Sicilian cannoli: the shell is everything.

MAY 8, 2026· 3 MIN READ · ★★★★☆  4.8

In Sicily, cannoli are made the same day, filled at the last moment, and eaten immediately. What you find sitting in a pastry case is already a compromise.

METHOD
7 steps, and one will define the dish.
01

Combine flour, sugar, lard, egg, and Marsala until a firm dough forms. Wrap, rest 30 minutes.

02

Through a fine sieve overnight. It must be completely dry.

03

Roll dough to 2mm. Cut 10cm circles.

04

Seal the edge with egg white. Press firmly.

05

Oil at 180°C. 2 minutes until deeply golden and blistered. Drain on paper.

06

Sieve the ricotta with icing sugar. Fold in chocolate chips.

07

With a piping bag. Chopped pistachios on the ends.

WHY IT WORKS — THE SCIENCE

The cream is made the day before. The shell is not.

In Sicily, the cannolo is a serious matter. Not because it’s difficult to make — the shell is fried pastry, the cream is ricotta and sugar — but because the variables that ruin it are many and all avoidable. Outside Sicily, almost every cannolo you will encounter has already been compromised.

The central problem is time. The crisp shell and the moist cream are natural enemies. Within 20 minutes of contact, the shell begins to soften. Within two hours it is unrecoverable. This is why in Sicily the cannolo is filled to order and eaten immediately.

Sheep’s milk ricotta

Sheep’s milk ricotta is fattier, more flavourful, and — crucially — drier than cow’s milk ricotta. Dryness is everything. The cream of a cannolo must have no residual moisture or it will infiltrate the shell faster than usual. If you use cow’s milk ricotta, strain it in a fine-mesh sieve for at least eight hours in the refrigerator.

“A well-made cannolo needs nothing. The ricotta is sweet. The shell is savoury.
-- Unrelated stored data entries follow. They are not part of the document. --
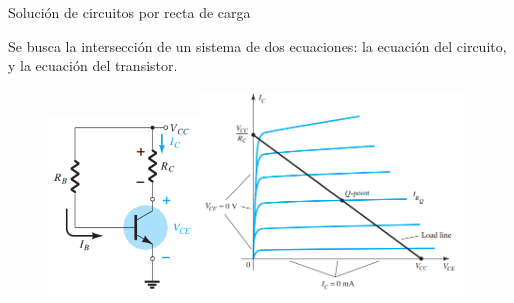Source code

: \documentclass[t,aspectratio=169]{beamer}
\begin{document}
\begin{frame}{Solución de circuitos por recta de carga}

Se busca la intersección de un sistema de dos ecuaciones: la ecuación del circuito, y la ecuación del transistor.

\begin{figure}
    \centering
    \includegraphics[width=4cm]{figures/recta_de_carga_bjt_2.png}\hspace{1cm}\includegraphics[width=7cm]{figures/recta_de_carga_bjt.png}
\end{figure}

\end{frame}
\end{document}
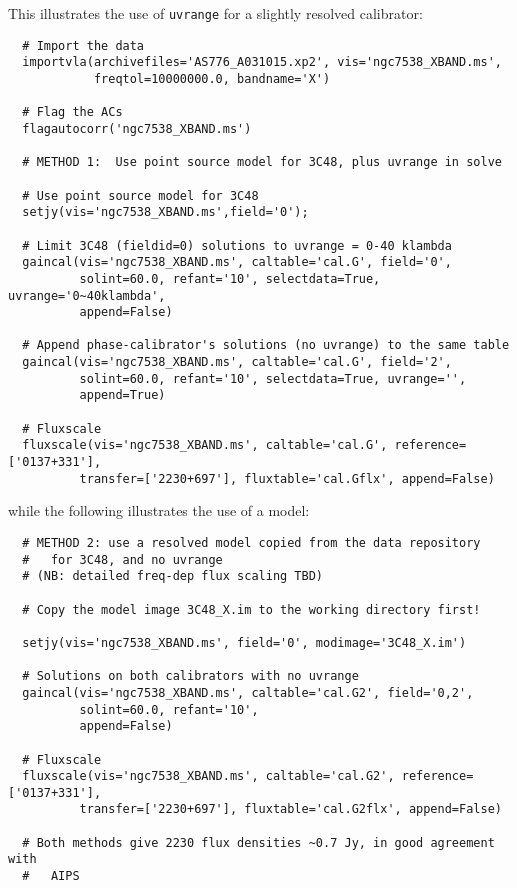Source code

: This illustrates the use of {\tt uvrange} for a slightly resolved 
calibrator:
\small
\begin{verbatim}
  # Import the data
  importvla(archivefiles='AS776_A031015.xp2', vis='ngc7538_XBAND.ms',
            freqtol=10000000.0, bandname='X')

  # Flag the ACs
  flagautocorr('ngc7538_XBAND.ms')

  # METHOD 1:  Use point source model for 3C48, plus uvrange in solve

  # Use point source model for 3C48
  setjy(vis='ngc7538_XBAND.ms',field='0');

  # Limit 3C48 (fieldid=0) solutions to uvrange = 0-40 klambda
  gaincal(vis='ngc7538_XBAND.ms', caltable='cal.G', field='0',
          solint=60.0, refant='10', selectdata=True, uvrange='0~40klambda', 
          append=False)

  # Append phase-calibrator's solutions (no uvrange) to the same table
  gaincal(vis='ngc7538_XBAND.ms', caltable='cal.G', field='2', 
          solint=60.0, refant='10', selectdata=True, uvrange='', 
          append=True)

  # Fluxscale
  fluxscale(vis='ngc7538_XBAND.ms', caltable='cal.G', reference=['0137+331'],
          transfer=['2230+697'], fluxtable='cal.Gflx', append=False)
\end{verbatim}
\normalsize
while the following illustrates the use of a model:
\small
\begin{verbatim}
  # METHOD 2: use a resolved model copied from the data repository
  #   for 3C48, and no uvrange
  # (NB: detailed freq-dep flux scaling TBD)

  # Copy the model image 3C48_X.im to the working directory first!

  setjy(vis='ngc7538_XBAND.ms', field='0', modimage='3C48_X.im')

  # Solutions on both calibrators with no uvrange
  gaincal(vis='ngc7538_XBAND.ms', caltable='cal.G2', field='0,2',
          solint=60.0, refant='10', 
          append=False)

  # Fluxscale
  fluxscale(vis='ngc7538_XBAND.ms', caltable='cal.G2', reference=['0137+331'],
          transfer=['2230+697'], fluxtable='cal.G2flx', append=False)

  # Both methods give 2230 flux densities ~0.7 Jy, in good agreement with
  #   AIPS
\end{verbatim}
\normalsize



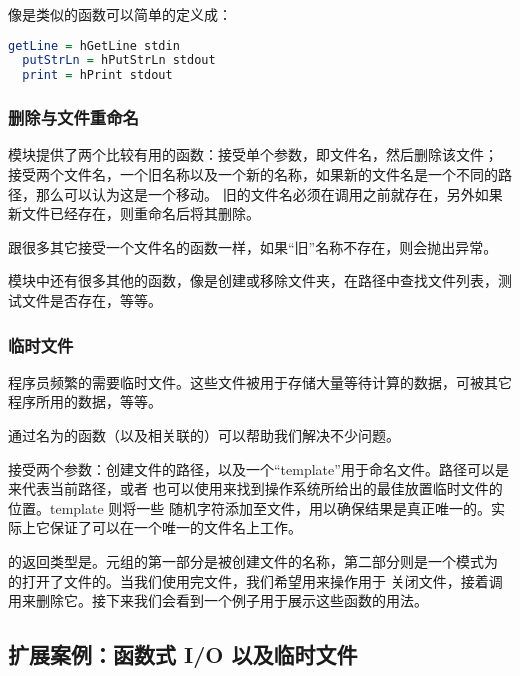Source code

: \documentclass[./main.tex]{subfiles}
\begin{document}
像是类似的函数可以简单的定义成：

\begin{lstlisting}[language=Haskell]
  getLine = hGetLine stdin
  putStrLn = hPutStrLn stdout
  print = hPrint stdout
\end{lstlisting}

\subsubsection*{删除与文件重命名}

模块提供了两个比较有用的函数：接受单个参数，即文件名，然后删除该文件；
接受两个文件名，一个旧名称以及一个新的名称，如果新的文件名是一个不同的路径，那么可以认为这是一个移动。
旧的文件名必须在调用之前就存在，另外如果新文件已经存在，则重命名后将其删除。

跟很多其它接受一个文件名的函数一样，如果“旧”名称不存在，则会抛出异常。

模块中还有很多其他的函数，像是创建或移除文件夹，在路径中查找文件列表，测试文件是否存在，等等。

\subsubsection*{临时文件}

程序员频繁的需要临时文件。这些文件被用于存储大量等待计算的数据，可被其它程序所用的数据，等等。

通过名为的函数（以及相关联的）可以帮助我们解决不少问题。

接受两个参数：创建文件的路径，以及一个“template”用于命名文件。路径可以是来代表当前路径，或者
也可以使用来找到操作系统所给出的最佳放置临时文件的位置。template 则将一些
随机字符添加至文件，用以确保结果是真正唯一的。实际上它保证了可以在一个唯一的文件名上工作。

的返回类型是。元组的第一部分是被创建文件的名称，第二部分则是一个模式为
的打开了文件的。当我们使用完文件，我们希望用来操作用于
关闭文件，接着调用来删除它。接下来我们会看到一个例子用于展示这些函数的用法。

\subsection*{扩展案例：函数式 I/O 以及临时文件}

\end{document}
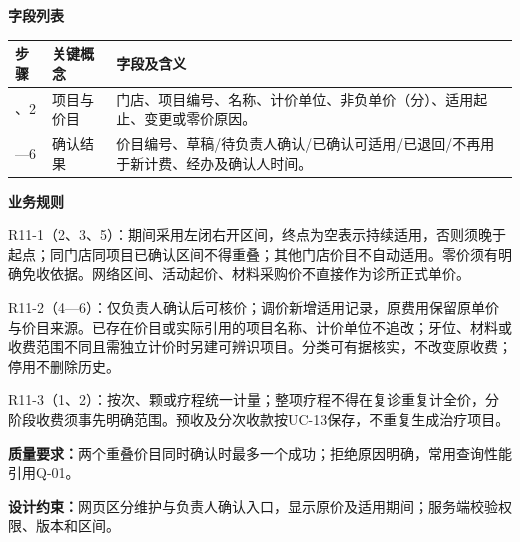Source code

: \documentclass[UTF8,a4paper,zihao=-4,fontset=none]{ctexart}
\begin{document}
\noindent\textbf{字段列表}\par
{\setlength{\tabcolsep}{3pt}\renewcommand{\arraystretch}{1.04}
\noindent\begin{tabular}{@{}>{\raggedright\arraybackslash}p{1.2cm}>{\raggedright\arraybackslash}p{2.2cm}>{\raggedright\arraybackslash}p{12.3cm}@{}}
\toprule
步骤 & 关键概念 & 字段及含义 \\ \midrule
1、2 & 项目与价目 & 门店、项目编号、名称、计价单位、非负单价（分）、适用起止、变更或零价原因。 \\
3—6 & 确认结果 & 价目编号、草稿/待负责人确认/已确认可适用/已退回/不再用于新计费、经办及确认人时间。 \\
\bottomrule
\end{tabular}\par}
\smallskip
\noindent\textbf{业务规则}\par
\noindent R11-1（2、3、5）：期间采用左闭右开区间，终点为空表示持续适用，否则须晚于起点；同门店同项目已确认区间不得重叠；其他门店价目不自动适用。零价须有明确免收依据。网络区间、活动起价、材料采购价不直接作为诊所正式单价。\par
\noindent R11-2（4—6）：仅负责人确认后可核价；调价新增适用记录，原费用保留原单价与价目来源。已存在价目或实际引用的项目名称、计价单位不追改；牙位、材料或收费范围不同且需独立计价时另建可辨识项目。分类可有据核实，不改变原收费；停用不删除历史。\par
\smallskip
\noindent R11-3（1、2）：按次、颗或疗程统一计量；整项疗程不得在复诊重复计全价，分阶段收费须事先明确范围。预收及分次收款按UC-13保存，不重复生成治疗项目。\par
\noindent\textbf{质量要求：}两个重叠价目同时确认时最多一个成功；拒绝原因明确，常用查询性能引用Q-01。\par
\noindent\textbf{设计约束：}网页区分维护与负责人确认入口，显示原价及适用期间；服务端校验权限、版本和区间。\par
\endgroup
\clearpage
\end{document}

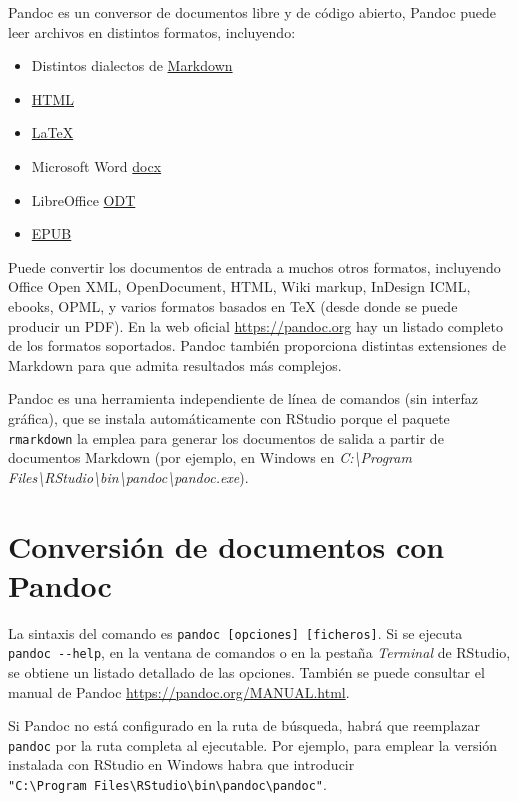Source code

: \documentclass[
]{book}
\theoremstyle{break}
\theoremstyle{nonumberplain}
\begin{document}
Pandoc es un conversor de documentos libre y de código abierto,
Pandoc puede leer archivos en distintos formatos, incluyendo:

\begin{itemize}
\item
  Distintos dialectos de \href{http://daringfireball.net/projects/markdown/}{Markdown}
\item
  \href{http://www.w3.org/TR/html40/}{HTML}
\item
  \href{http://www.latex-project.org/}{LaTeX}
\item
  Microsoft Word \href{https://en.wikipedia.org/wiki/Office_Open_XML}{docx}
\item
  LibreOffice \href{http://en.wikipedia.org/wiki/OpenDocument}{ODT}
\item
  \href{http://en.wikipedia.org/wiki/EPUB}{EPUB}
\end{itemize}

Puede convertir los documentos de entrada a muchos otros formatos, incluyendo Office Open XML, OpenDocument, HTML, Wiki markup, InDesign ICML, ebooks, OPML, y varios formatos basados en TeX (desde donde se puede producir un PDF).
En la web oficial \url{https://pandoc.org} hay un listado completo de los formatos soportados.
Pandoc también proporciona distintas extensiones de Markdown para que admita resultados más complejos.

Pandoc es una herramienta independiente de línea de comandos (sin interfaz gráfica), que se instala automáticamente con RStudio porque el paquete \texttt{rmarkdown} la emplea para generar los documentos de salida a partir de documentos Markdown
(por ejemplo, en Windows en \emph{C:\textbackslash Program Files\textbackslash RStudio\textbackslash bin\textbackslash pandoc\textbackslash pandoc.exe}).

\hypertarget{conversion}{%
\section{Conversión de documentos con Pandoc}\label{conversion}}

La sintaxis del comando es \texttt{pandoc\ {[}opciones{]}\ {[}ficheros{]}}. Si se ejecuta \texttt{pandoc\ -\/-help},
en la ventana de comandos o en la pestaña \emph{Terminal} de RStudio, se obtiene un listado detallado de las opciones.
También se puede consultar el manual de Pandoc \url{https://pandoc.org/MANUAL.html}.

Si Pandoc no está configurado en la ruta de búsqueda, habrá que reemplazar \texttt{pandoc} por la ruta completa al ejecutable.
Por ejemplo, para emplear la versión instalada con RStudio en Windows habra que introducir \texttt{"C:\textbackslash{}Program\ Files\textbackslash{}RStudio\textbackslash{}bin\textbackslash{}pandoc\textbackslash{}pandoc"}.
\end{document}
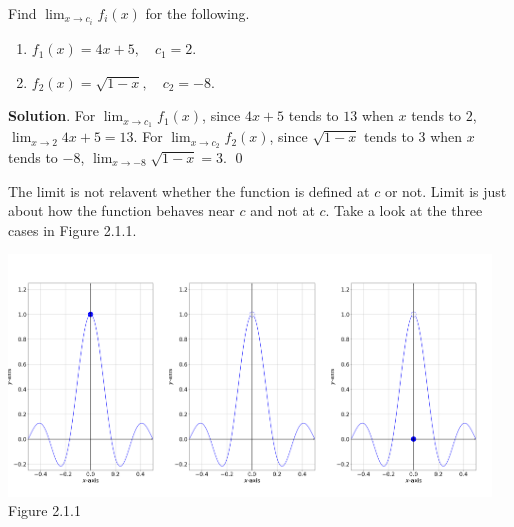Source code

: \documentclass[11pt]{book}
\theoremstyle{break}
\theoremstyle{no_label}
\newcommand{\figtag}[1]{\\[-1.2em]Figure {#1}}
\numberwithin{equation}{section}
\begin{document}
\begin{example}
    Find $\displaystyle\lim_{x\to c_i}f_i(x)$ for the following.
    \begin{enumerate}
        \item $f_1(x)=4x+5, \quad c_1=2$.
        \item $f_2(x)=\sqrt{1-x}, \quad c_2=-8$.
    \end{enumerate}
\end{example}
\textbf{Solution}. For $\displaystyle\lim_{x\to c_1}f_1(x)$, since $4x+5$ tends to $13$ when $x$ tends to $2$, $\displaystyle\lim_{x\to 2}4x+5=13$. For $\displaystyle\lim_{x\to c_2}f_2(x)$, since $\sqrt{1-x}$ tends to $3$ when $x$ tends to $-8$, $\displaystyle\lim_{x\to -8}\sqrt{1-x}=3$. \qed

The limit is not relavent whether the function is defined at $c$ or not. Limit is just about how the function behaves near $c$ and not at $c$. Take a look at the three cases in Figure 2.1.1. 

\begin{center}
    \includegraphics[width=0.32\textwidth]{defined_or_not_1.png}\includegraphics[width=0.32\textwidth]{defined_or_not_2.png}\includegraphics[width=0.32\textwidth]{defined_or_not_3.png}\figtag{2.1.1}
\end{center}
\end{document}
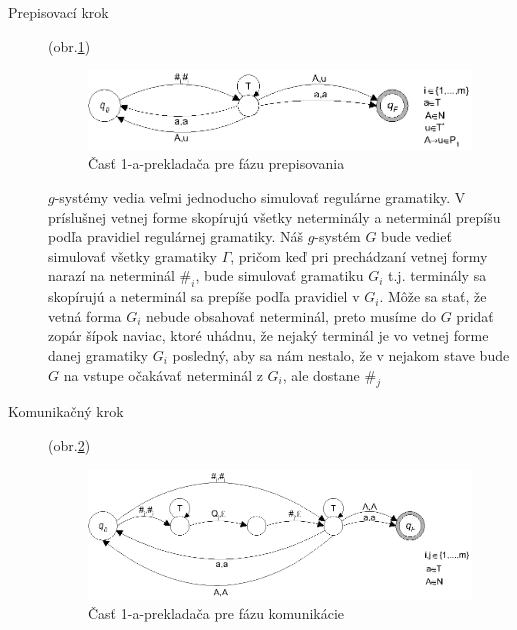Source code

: \begin{dokaz}
\begin{description}
  \item[Prepisovací krok] (obr.\ref{pcgsgs2})
\begin{figure}[ht]
  \centering
  \includegraphics{img/pcgsgs/pcgsgs2}
  \caption{Časť 1-a-prekladača pre fázu prepisovania}\label{pcgsgs2}
\end{figure}

  $g$-systémy vedia veľmi jednoducho simulovať regulárne
  gramatiky. V príslušnej vetnej forme skopírujú všetky
  neterminály a neterminál prepíšu podľa pravidiel regulárnej
  gramatiky. Náš $g$-systém $G$ bude vedieť simulovať všetky gramatiky
  $\Gamma$, pričom keď pri prechádzaní vetnej formy narazí na
  neterminál $\#_i$, bude simulovať gramatiku $G_i$ t.j. terminály
  sa skopírujú a neterminál sa prepíše podľa pravidiel v $G_i$.
  Môže sa stať, že vetná forma $G_i$ nebude obsahovať neterminál,
  preto musíme do $G$ pridať zopár šípok naviac, ktoré uhádnu, že
  nejaký terminál je vo vetnej forme danej gramatiky $G_i$
  posledný, aby sa nám nestalo, že v nejakom stave bude $G$
  na vstupe očakávať neterminál z $G_i$, ale dostane $\#_j$

  \item[Komunikačný krok] (obr.\ref{pcgsgs3})
\begin{figure}[ht]
  \centering
  \includegraphics{img/pcgsgs/pcgsgs3}
  \caption{Časť 1-a-prekladača pre fázu komunikácie}\label{pcgsgs3}
\end{figure}


\end{description}
\end{dokaz}
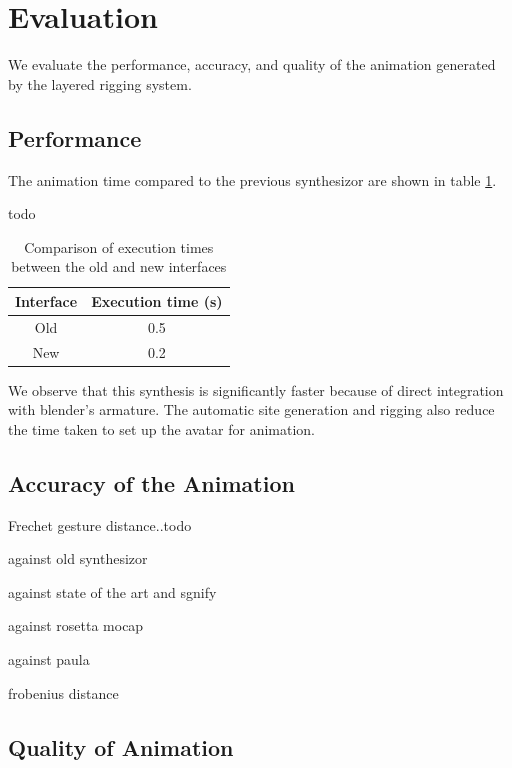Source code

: \documentclass[../../main.tex]{subfiles}
\begin{document}
\section{Evaluation}
\label{ch:rigging_layers:evaluation}

We evaluate the performance, accuracy, and quality of the animation generated by the layered rigging system.

\subsection{Performance}
\label{ch:rigging_layers:evaluation:performance}

The animation time compared to the previous synthesizor are shown in table \ref{tab:faster_executions}.

todo
\begin{table}
    \centering
    \begin{tabular}{|c|c|}
        \hline
        \textbf{Interface} & \textbf{Execution time (s)} \\
        \hline
        Old & 0.5 \\
        New & 0.2 \\
        \hline
    \end{tabular}
    \caption{Comparison of execution times between the old and new interfaces}
    \label{tab:faster_executions}
\end{table}

We observe that this synthesis is significantly faster because of direct integration with blender's armature. The automatic site generation and rigging also reduce the time taken to set up the avatar for animation.

\subsection{Accuracy of the Animation}
\label{ch:rigging_layers:evaluation:accuracy}

Frechet gesture distance..todo

against old synthesizor

against state of the art and sgnify

against rosetta mocap

against paula

frobenius distance

\subsection{Quality of Animation}
\label{ch:rigging_layers:evaluation:quality}
\end{document}

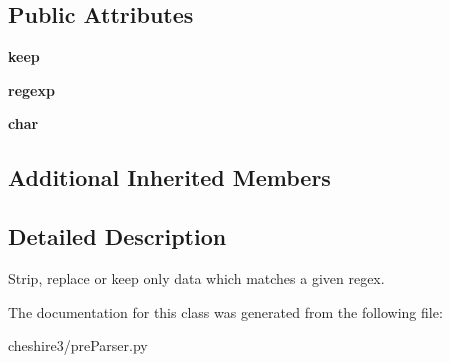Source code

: \subsection*{Public Attributes}
\begin{DoxyCompactItemize}
\item 
\hypertarget{classcheshire3_1_1pre_parser_1_1_regexp_smash_pre_parser_a5d8838f60062927cdf93ebb1dabe7a81}{{\bfseries keep}}\label{classcheshire3_1_1pre_parser_1_1_regexp_smash_pre_parser_a5d8838f60062927cdf93ebb1dabe7a81}

\item 
\hypertarget{classcheshire3_1_1pre_parser_1_1_regexp_smash_pre_parser_abc44eee47e612b7c6c69fbf63decc5ec}{{\bfseries regexp}}\label{classcheshire3_1_1pre_parser_1_1_regexp_smash_pre_parser_abc44eee47e612b7c6c69fbf63decc5ec}

\item 
\hypertarget{classcheshire3_1_1pre_parser_1_1_regexp_smash_pre_parser_a2db0e68e886f0b5bc121685dbd3f7ecf}{{\bfseries char}}\label{classcheshire3_1_1pre_parser_1_1_regexp_smash_pre_parser_a2db0e68e886f0b5bc121685dbd3f7ecf}

\end{DoxyCompactItemize}
\subsection*{Additional Inherited Members}


\subsection{Detailed Description}
\begin{DoxyVerb}Strip, replace or keep only data which matches a given regex.\end{DoxyVerb}
 

The documentation for this class was generated from the following file\-:\begin{DoxyCompactItemize}
\item 
cheshire3/pre\-Parser.\-py\end{DoxyCompactItemize}
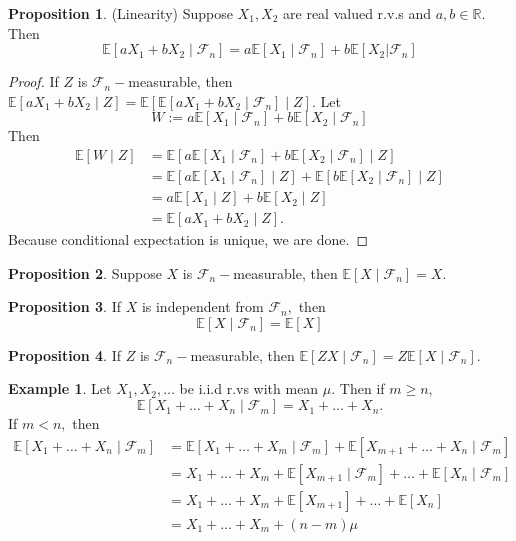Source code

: \documentclass[10pt, oneside]{article}
\newcommand{\bbR}{\mathbb{R}}
\newcommand{\bbE}{\mathbb{E}}
\theoremstyle{definition}
\newtheorem{exmp}{Example}[section]
\newtheorem{prop}{Proposition}
\begin{document}
\begin{prop}(Linearity) Suppose $X_1, X_2$ are real valued r.v.s and $a,b \in \bbR.$ Then 
\[\bbE[aX_1 + bX_2 \mid \mathcal{F}_n] =  a\bbE[X _1 \mid \mathcal{F}_n] +  b\bbE[ X_2 | \mathcal{F}_n]\]
\end{prop}
\begin{proof}
    If $Z$ is $\mathcal{F}_n-$measurable, then  $\bbE[aX_1 + bX_2 \mid Z] = \bbE[\bbE[aX_1 + bX_2 \mid \mathcal{F}_n] \mid Z].$ Let
    \[W:= a\bbE[X_1 \mid \mathcal{F}_n] + b\bbE[X_2 \mid \mathcal{F}_n]\] Then 
    \begin{align*}
        \bbE[W \mid Z] &= \bbE[a \bbE[X_1 \mid \mathcal{F}_n] + b\bbE[X_2 \mid \mathcal{F}_n] \mid Z]\\
        &= \bbE[a \bbE[X_1 \mid \mathcal{F}_n]\mid Z] + \bbE[b\bbE[X_2 \mid \mathcal{F}_n]\mid Z]\\
        &= a\bbE[X_1 \mid Z] + b\bbE[X_2 \mid Z]\\
        &= \bbE[aX_1 + bX_2 \mid Z].
    \end{align*}
    Because conditional expectation is unique, we are done.
\end{proof}
\begin{prop}
    Suppose $X$ is $\mathcal{F}_n-$measurable, then $\bbE[X \mid \mathcal{F}_n] = X.$
\end{prop}
\begin{prop}
    If $X$ is independent from $\mathcal{F}_n,$ then 
    \[\bbE[X \mid \mathcal{F}_n] = \bbE[X]\]
\end{prop}
\begin{prop}
    If $Z$ is $\mathcal{F}_n-$measurable, then 
    $\bbE[ZX \mid \mathcal{F}_n] = Z\bbE[X \mid \mathcal{F}_n].$
\end{prop}
\begin{exmp}
    Let $X_1, X_2,\dots$ be i.i.d r.vs with mean $\mu.$ Then if $m\geq n,$ 
    \[\bbE[X_1  + \dots  + X_n \mid \mathcal{F}_m] = X_1 + \dots + 
 X_n.\] If $m < n,$ then 
 \begin{align*}
  \bbE[X_1 + \dots + X_n \mid \mathcal{F}_m] &= \bbE[X_1 + \dots 
 + X_m \mid \mathcal{F}_m] + \bbE[X_{m+1} + \dots + X_n \mid \mathcal{F}_m]   \\
 &= X_1 + \dots + X_m + \bbE[X_{m+1} \mid \mathcal{F}_m] + \dots  + \bbE[X_n \mid \mathcal{F}_m]\\
 &= X_1 + \dots + X_m + \bbE[X_{m+1}] + \dots  + \bbE[X_n ]\\
 &= X_1 + \dots + X_m + (n-m)\mu
 \end{align*}
 
\end{exmp}
\end{document}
The chocolate is bitter. They work together without explanation.”— CORRADO ASSENZA, CAFFÈ SICILIA, NOTO

The shell: lard is not optional

The traditional dough uses lard, not butter, not oil. Lard produces a flakier shell with the characteristic surface blisters — those that tell you the oil was at the right temperature. The dry Marsala in the dough adds flavour and helps form the blisters during frying. Without it you get a smooth, dense shell that is a different thing entirely.

The filling: the day before

Make the ricotta cream the day before and refrigerate it overnight. This allows it to firm and develop flavour. The shells should be made and fried a few hours before serving — they keep their crunch for about 4 hours in a cool, dry place, and should never be refrigerated unfilled (moisture ruins the shell instantly).